● **Data records**
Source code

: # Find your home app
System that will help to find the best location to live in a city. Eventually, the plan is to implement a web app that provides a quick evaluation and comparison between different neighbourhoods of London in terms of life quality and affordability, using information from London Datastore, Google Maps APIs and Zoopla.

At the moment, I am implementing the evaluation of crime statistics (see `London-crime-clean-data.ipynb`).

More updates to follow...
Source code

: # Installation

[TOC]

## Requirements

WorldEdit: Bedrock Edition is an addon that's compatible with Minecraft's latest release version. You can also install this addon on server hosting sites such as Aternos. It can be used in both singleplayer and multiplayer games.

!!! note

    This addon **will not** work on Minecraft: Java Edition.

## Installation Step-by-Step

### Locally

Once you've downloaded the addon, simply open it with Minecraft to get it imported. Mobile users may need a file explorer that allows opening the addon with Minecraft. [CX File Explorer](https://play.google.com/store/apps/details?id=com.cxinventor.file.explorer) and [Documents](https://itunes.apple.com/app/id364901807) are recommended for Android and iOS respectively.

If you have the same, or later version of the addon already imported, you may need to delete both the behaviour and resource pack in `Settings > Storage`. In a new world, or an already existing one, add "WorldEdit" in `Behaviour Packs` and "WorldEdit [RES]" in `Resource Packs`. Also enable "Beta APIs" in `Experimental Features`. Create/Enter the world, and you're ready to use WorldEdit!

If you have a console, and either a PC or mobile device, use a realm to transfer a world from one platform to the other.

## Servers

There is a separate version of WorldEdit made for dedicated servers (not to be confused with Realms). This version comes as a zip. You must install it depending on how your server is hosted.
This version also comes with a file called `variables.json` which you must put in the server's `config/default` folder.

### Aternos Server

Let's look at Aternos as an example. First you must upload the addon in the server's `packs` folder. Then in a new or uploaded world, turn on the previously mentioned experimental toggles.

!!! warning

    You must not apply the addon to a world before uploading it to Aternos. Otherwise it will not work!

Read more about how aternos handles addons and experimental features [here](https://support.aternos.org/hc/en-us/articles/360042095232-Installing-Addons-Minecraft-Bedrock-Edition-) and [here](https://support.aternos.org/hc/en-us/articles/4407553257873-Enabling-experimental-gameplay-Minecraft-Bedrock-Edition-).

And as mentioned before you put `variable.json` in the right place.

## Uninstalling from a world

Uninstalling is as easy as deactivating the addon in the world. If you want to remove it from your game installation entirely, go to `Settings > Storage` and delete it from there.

● **About this task**
Exact copies of all the records are to be printed.

● **Output for this exercise**
Source code

: # Find your home app
System that will help to find the best location to live in a city. Eventually, the plan is to implement a web app that provides a quick evaluation and comparison between different neighbourhoods of London in terms of life quality and affordability, using information from London Datastore, Google Maps APIs and Zoopla.

At the moment, I am implementing the evaluation of crime statistics (see `London-crime-clean-data.ipynb`).

More updates to follow...
Source code

: # Installation

[TOC]

## Requirements

WorldEdit: Bedrock Edition is an addon that's compatible with Minecraft's latest release version. You can also install this addon on server hosting sites such as Aternos. It can be used in both singleplayer and multiplayer games.

!!! note

    This addon **will not** work on Minecraft: Java Edition.

## Installation Step-by-Step

### Locally

Once you've downloaded the addon, simply open it with Minecraft to get it imported. Mobile users may need a file explorer that allows opening the addon with Minecraft. [CX File Explorer](https://play.google.com/store/apps/details?id=com.cxinventor.file.explorer) and [Documents](https://itunes.apple.com/app/id364901807) are recommended for Android and iOS respectively.

If you have the same, or later version of the addon already imported, you may need to delete both the behaviour and resource pack in `Settings > Storage`. In a new world, or an already existing one, add "WorldEdit" in `Behaviour Packs` and "WorldEdit [RES]" in `Resource Packs`. Also enable "Beta APIs" in `Experimental Features`. Create/Enter the world, and you're ready to use WorldEdit!

If you have a console, and either a PC or mobile device, use a realm to transfer a world from one platform to the other.

## Servers

There is a separate version of WorldEdit made for dedicated servers (not to be confused with Realms). This version comes as a zip. You must install it depending on how your server is hosted.
This version also comes with a file called `variables.json` which you must put in the server's `config/default` folder.

### Aternos Server

Let's look at Aternos as an example. First you must upload the addon in the server's `packs` folder. Then in a new or uploaded world, turn on the previously mentioned experimental toggles.

!!! warning

    You must not apply the addon to a world before uploading it to Aternos. Otherwise it will not work!

Read more about how aternos handles addons and experimental features [here](https://support.aternos.org/hc/en-us/articles/360042095232-Installing-Addons-Minecraft-Bedrock-Edition-) and [here](https://support.aternos.org/hc/en-us/articles/4407553257873-Enabling-experimental-gameplay-Minecraft-Bedrock-Edition-).

And as mentioned before you put `variable.json` in the right place.

## Uninstalling from a world

Uninstalling is as easy as deactivating the addon in the world. If you want to remove it from your game installation entirely, go to `Settings > Storage` and delete it from there.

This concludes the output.